Michael H. Tardugno, President and Chief Executive Officer of Celsion stated, "We are pleased that the DSMB has recommended continuing the study based on its review of the safety data. We expect patient enrollment to continue to accelerate, as the trial was recently expanded to Japan in coordination with our exclusive Japanese license partner Yakult. We note that under our partnership, Yakult will bear all costs associated with the Japanese cohort. Additionally, Celsion anticipates that regulatory approval for new clinical sites in China is imminent. Together with the expected activation of sites in Malaysia, the Philippines, and Thailand, the Company projects 60 sites by year end. We expect to complete enrollment in the spring of 2010."

Celsion's global Phase III ThermoDox study for primary liver cancer is enrolling 600 patients and is being conducted under a FDA Special Protocol Assessment (SPA). The study is designed to evaluate the efficacy of ThermoDox in combination with RFA when compared to patients who receive RFA alone as the control. The primary endpoint for the study is progression-free survival. Additional information on the ThermoDox Phase III clinical study may be found at http://www.clinicaltrials.gov.

About Primary Liver Cancer

Primary liver cancer is one of the most deadly forms of cancer and ranks as the fifth most common solid tumor cancer. The incidence of primary liver cancer is approximately 20,000 cases per year in the United States and is rapidly growing worldwide at approximately 1,000,000 cases per year, due to the high prevalence of Hepatitis B and C in developing countries. Among the standard treatment options for liver cancer is surgical resection of the tumor; however 80% to 90% of patients are ineligible for surgery.

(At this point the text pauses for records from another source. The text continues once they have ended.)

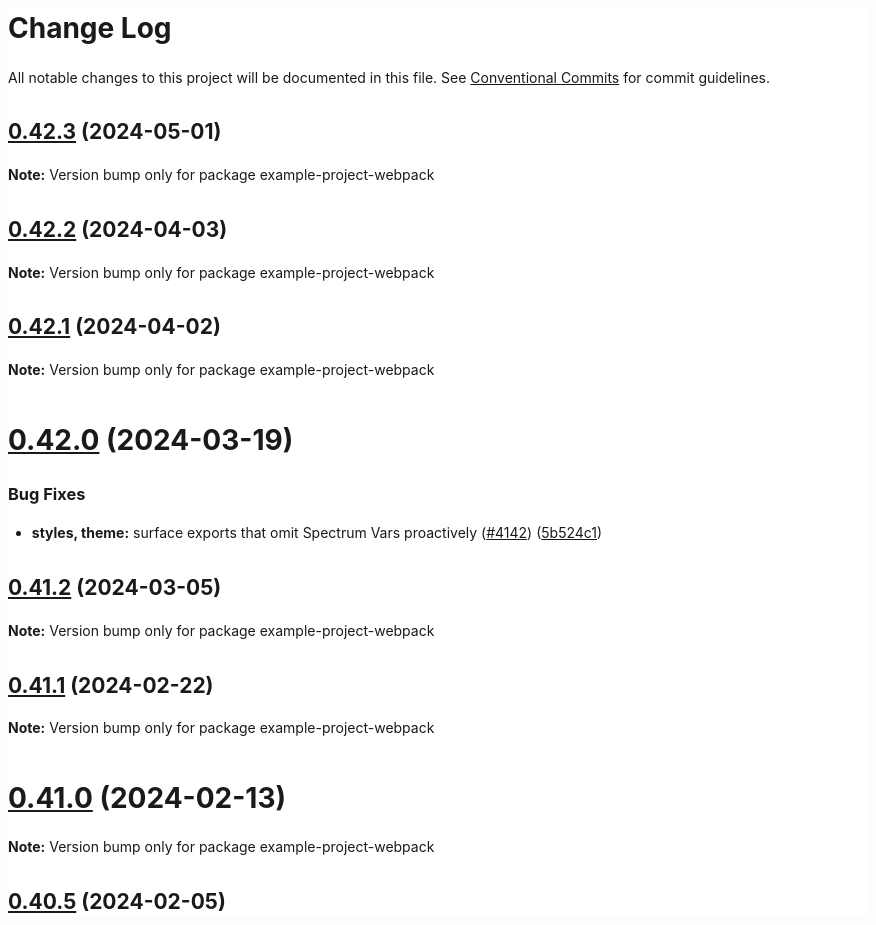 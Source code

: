 # Change Log

All notable changes to this project will be documented in this file.
See [Conventional Commits](https://conventionalcommits.org) for commit guidelines.

## [0.42.3](https://github.com/adobe/spectrum-web-components/compare/v0.42.2...v0.42.3) (2024-05-01)

**Note:** Version bump only for package example-project-webpack

## [0.42.2](https://github.com/adobe/spectrum-web-components/compare/v0.42.1...v0.42.2) (2024-04-03)

**Note:** Version bump only for package example-project-webpack

## [0.42.1](https://github.com/adobe/spectrum-web-components/compare/v0.42.0...v0.42.1) (2024-04-02)

**Note:** Version bump only for package example-project-webpack

# [0.42.0](https://github.com/adobe/spectrum-web-components/compare/v0.41.2...v0.42.0) (2024-03-19)

### Bug Fixes

-   **styles, theme:** surface exports that omit Spectrum Vars proactively ([#4142](https://github.com/adobe/spectrum-web-components/issues/4142)) ([5b524c1](https://github.com/adobe/spectrum-web-components/commit/5b524c1d54a64225cb3b2f71b92f581695985519))

## [0.41.2](https://github.com/adobe/spectrum-web-components/compare/v0.41.1...v0.41.2) (2024-03-05)

**Note:** Version bump only for package example-project-webpack

## [0.41.1](https://github.com/adobe/spectrum-web-components/compare/v0.41.0...v0.41.1) (2024-02-22)

**Note:** Version bump only for package example-project-webpack

# [0.41.0](https://github.com/adobe/spectrum-web-components/compare/v0.40.5...v0.41.0) (2024-02-13)

**Note:** Version bump only for package example-project-webpack

## [0.40.5](https://github.com/adobe/spectrum-web-components/compare/v0.40.4...v0.40.5) (2024-02-05)
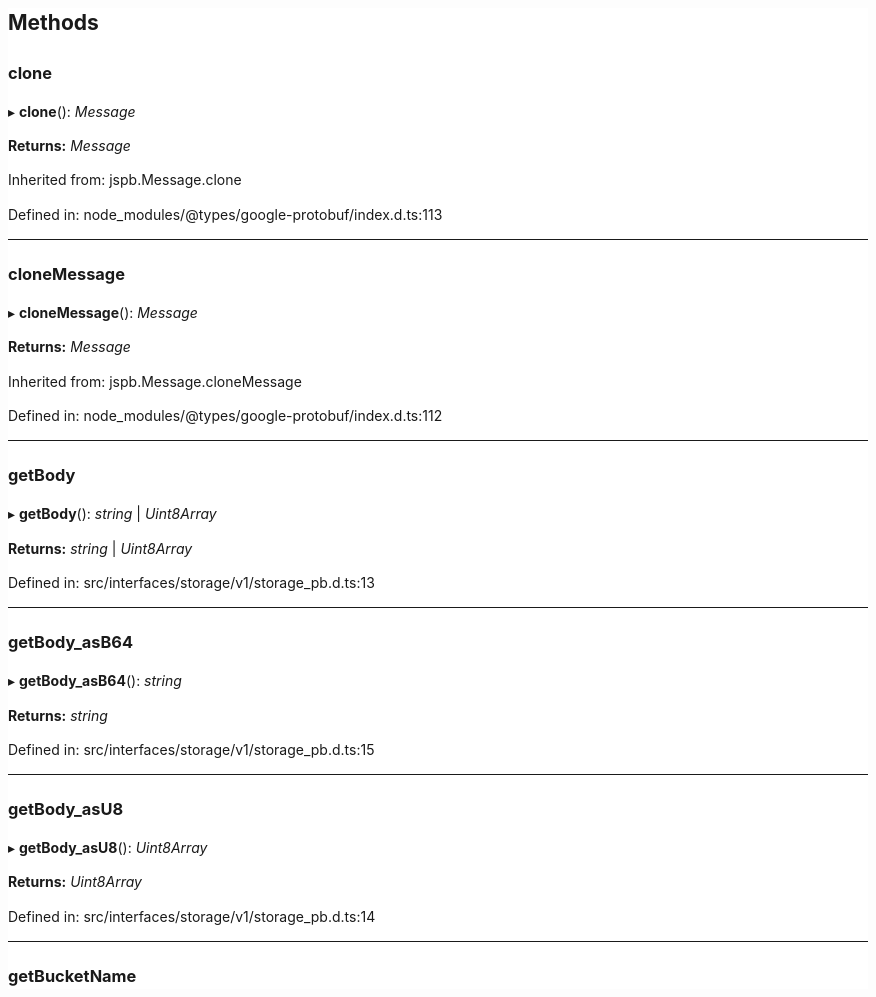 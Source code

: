 ## Methods

### clone

▸ **clone**(): *Message*

**Returns:** *Message*

Inherited from: jspb.Message.clone

Defined in: node_modules/@types/google-protobuf/index.d.ts:113

___

### cloneMessage

▸ **cloneMessage**(): *Message*

**Returns:** *Message*

Inherited from: jspb.Message.cloneMessage

Defined in: node_modules/@types/google-protobuf/index.d.ts:112

___

### getBody

▸ **getBody**(): *string* \| *Uint8Array*

**Returns:** *string* \| *Uint8Array*

Defined in: src/interfaces/storage/v1/storage_pb.d.ts:13

___

### getBody\_asB64

▸ **getBody_asB64**(): *string*

**Returns:** *string*

Defined in: src/interfaces/storage/v1/storage_pb.d.ts:15

___

### getBody\_asU8

▸ **getBody_asU8**(): *Uint8Array*

**Returns:** *Uint8Array*

Defined in: src/interfaces/storage/v1/storage_pb.d.ts:14

___

### getBucketName
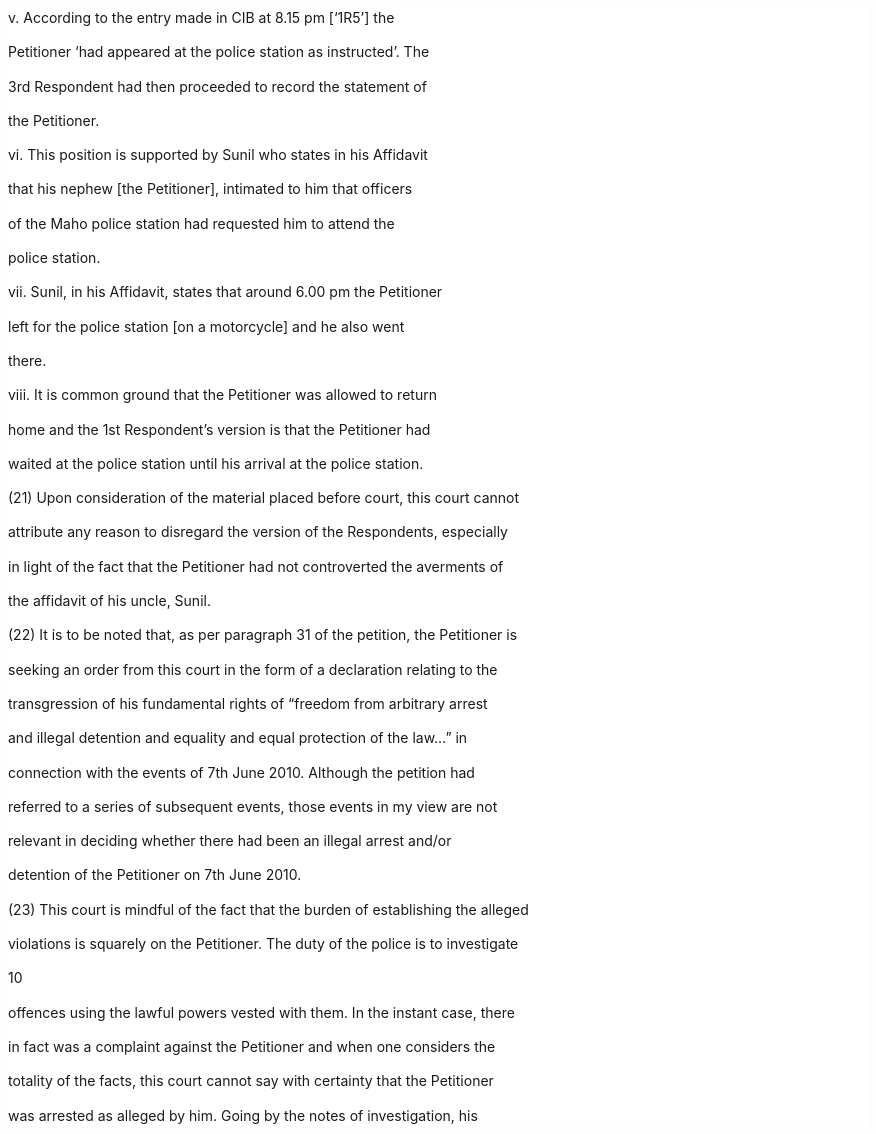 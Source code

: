 v. According to the entry made in CIB at 8.15 pm [‘1R5’] the

Petitioner ‘had appeared at the police station as instructed’. The

3rd Respondent had then proceeded to record the statement of

the Petitioner.

vi. This position is supported by Sunil who states in his Affidavit

that his nephew [the Petitioner], intimated to him that officers

of the Maho police station had requested him to attend the

police station.

vii. Sunil, in his Affidavit, states that around 6.00 pm the Petitioner

left for the police station [on a motorcycle] and he also went

there.

viii. It is common ground that the Petitioner was allowed to return

home and the 1st Respondent’s version is that the Petitioner had

waited at the police station until his arrival at the police station.

(21) Upon consideration of the material placed before court, this court cannot

attribute any reason to disregard the version of the Respondents, especially

in light of the fact that the Petitioner had not controverted the averments of

the affidavit of his uncle, Sunil.

(22) It is to be noted that, as per paragraph 31 of the petition, the Petitioner is

seeking an order from this court in the form of a declaration relating to the

transgression of his fundamental rights of “freedom from arbitrary arrest

and illegal detention and equality and equal protection of the law…” in

connection with the events of 7th June 2010. Although the petition had

referred to a series of subsequent events, those events in my view are not

relevant in deciding whether there had been an illegal arrest and/or

detention of the Petitioner on 7th June 2010.

(23) This court is mindful of the fact that the burden of establishing the alleged

violations is squarely on the Petitioner. The duty of the police is to investigate

10

offences using the lawful powers vested with them. In the instant case, there

in fact was a complaint against the Petitioner and when one considers the

totality of the facts, this court cannot say with certainty that the Petitioner

was arrested as alleged by him. Going by the notes of investigation, his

Radio frequency ablation (RFA) has increasingly become the standard of care for non-resectable liver tumors, but the treatment becomes less effective for larger tumors.

About ThermoDox(R)

ThermoDox(R) is a proprietary heat-activated liposomal encapsulation of doxorubicin, an approved and frequently used oncology drug for the treatment of a wide range of cancers including breast cancer. ThermoDox(R) is administered intravenously and in combination with hyperthermia has the potential to provide local tumor control and improve quality of life. Localized mild hyperthermia (39.5-42 degrees Celsius) releases the entrapped doxorubicin from the liposome. This delivery technology enables high concentrations of doxorubicin to be deposited preferentially in a targeted tumor.

ThermoDox has already demonstrated remarkable evidence of clinical activity in Phase I studies for primary liver cancer and recurrent chest wall breast cancer. For the primary liver cancer indication, Celsion has been granted FDA Orphan Drug designation. For recurrent chest wall breast cancer, ThermoDox(R) is being evaluated in a pivotal Phase I/II open-label, dose-escalating trial that is designed to measure durable local complete response at the tumor site. Celsion expects to enroll approximately 100 patients in the U.S. within calendar year 2010

ThermoDox(R) is a registered trademark of Celsion Corporation

About Celsion

Celsion is dedicated to the development and commercialization of innovative oncology drugs including tumor-targeting treatments using focused heat energy in combination with heat-activated drug delivery systems. Celsion has licensed ThermoDox(R) to Yakult-Honsha for the Japanese market and has a partnership agreement with Phillips Medical to jointly develop its heat activated liposomal technology in combination with high intensity focused ultrasound to treat difficult cancers. Celsion has research, license, or commercialization agreements with leading institutions such as the National Institutes of Health, Duke University Medical Center, University of Hong Kong, Cleveland Clinic, and the North Shore Long Island Jewish Health System.

For more information on Celsion, visit our website: http://www.celsion.com

Celsion wishes to inform readers that forward-looking statements in this release are made pursuant to the "safe harbor" provisions of the Private Securities Litigation Reform Act of 1995. Readers are cautioned that such forward-looking statements involve risks and uncertainties including, without limitation, unforeseen changes in the course of research and development activities and in clinical trials by others; possible acquisitions of other technologies, assets or businesses; possible actions by customers, suppliers, competitors, regulatory authorities; and other risks detailed from time to time in the Company's periodic reports filed with the Securities and Exchange Commission.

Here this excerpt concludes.